Lead Image © kasza, 123RF.com

Lead Image © kasza, 123RF.com

Up close with SUSE Linux Enterprise 12

New Chameleon

Article from ADMIN 24/2014
The latest new version of SUSE Linux Enterprise offers some promising new features for admins.

At the end of September, a very exclusive green USB stick with the SUSE logo reached the ADMIN magazine editorial office. The stick contained an image with the current pre-release version of SUSE Enterprise Linux Server (SLES) 12 [1], including the plugins for high availability. The test team had the chance for a first look at what SUSE has been up to, and we discovered they want to keep enterprise customers in a good mood for the next few years.

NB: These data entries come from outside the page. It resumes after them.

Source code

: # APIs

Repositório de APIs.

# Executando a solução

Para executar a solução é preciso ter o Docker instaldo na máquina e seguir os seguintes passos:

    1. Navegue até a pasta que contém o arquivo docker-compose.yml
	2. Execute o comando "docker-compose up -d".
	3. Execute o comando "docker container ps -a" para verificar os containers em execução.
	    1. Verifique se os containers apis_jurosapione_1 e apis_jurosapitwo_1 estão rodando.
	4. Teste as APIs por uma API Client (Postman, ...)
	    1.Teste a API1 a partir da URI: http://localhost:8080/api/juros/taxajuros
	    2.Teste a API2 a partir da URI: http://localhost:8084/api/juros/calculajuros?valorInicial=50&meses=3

The universal truth for all long-lasting enterprise distributions applies equally to SUSE: What is broken in the new version of SLES to the extent that it cannot be fixed with an update will regularly come back to haunt the support team – and admins – during the next few years. Nonetheless, SLES 12 does come with some major changes. Among other things, the default filesystem will be Btrfs in the future – you can't say the SLES developers lack courage.

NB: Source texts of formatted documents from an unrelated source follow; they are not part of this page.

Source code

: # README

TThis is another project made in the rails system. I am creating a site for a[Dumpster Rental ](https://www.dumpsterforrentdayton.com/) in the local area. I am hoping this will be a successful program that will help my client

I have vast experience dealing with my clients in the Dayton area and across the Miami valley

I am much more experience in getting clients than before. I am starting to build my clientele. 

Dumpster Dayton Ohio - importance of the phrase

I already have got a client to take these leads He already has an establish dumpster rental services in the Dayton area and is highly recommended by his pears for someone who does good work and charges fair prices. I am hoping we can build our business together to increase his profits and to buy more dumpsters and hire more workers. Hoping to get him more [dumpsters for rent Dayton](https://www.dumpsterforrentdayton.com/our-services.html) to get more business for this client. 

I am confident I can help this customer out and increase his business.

Linux 3.12.26 is no longer the latest kernel, but it is an LTS version and thus the logical choice for SUSE. As expected, all major server programs are available in sufficiently recent versions for enterprise systems.

We took a tour of SLE 12 pre-release USB stick that arrived in our office just in time for this issue to go to press. The good news is, as of October 27, anyone can now gain an impression of the full SLE 12 release, which means some of the bugs uncovered in our journey might already be fixed.

In the Beginning

In the preliminary release notes for SLES 12, SUSE makes it clear that the installer has undergone significant modifications. If you have ever installed SLES 11, you wouldn't need a note to see the change: Compared with the previous versions, the SLES 12 installer is rather drab, keeping to a very dark color scheme (Figures 1 and 2). We were not able to clarify whether this background is just for the pre-release version, or whether this is actually the new design for the SLES installer.

Figure 1: The new SLES Installer, which is very dark for some unknown reason, is more suited to users who prefer subdued lighting.
Figure 2: The boot loader, which allows the choice between a normal boot and a rescue system, appears after the installation.

From a technical point of view, the installer runs fine: It routinely goes about its job and installs a basic system on your hard drive; you then run YaST to install the packages that transform it into your preferred SUSE flavor. The installer also lets you enter the credentials sent to you by SUSE during the install and thus register the system (Figure 3).

Figure 3: Entering the registration code lets you unlock features of the add-on modules in YaST.

A list of all available add-ons automatically appears in the installer, and you can integrate them in the same way. At the end of the process, you have a SLES system that already is fueled up with all the available security updates and that uses the package sources you have access to via your SUSE access codes (Figure 4).

Figure 4: Gone are the days in which you had to enter repositories in YaST by hand. The registration server takes care of configuring repositories.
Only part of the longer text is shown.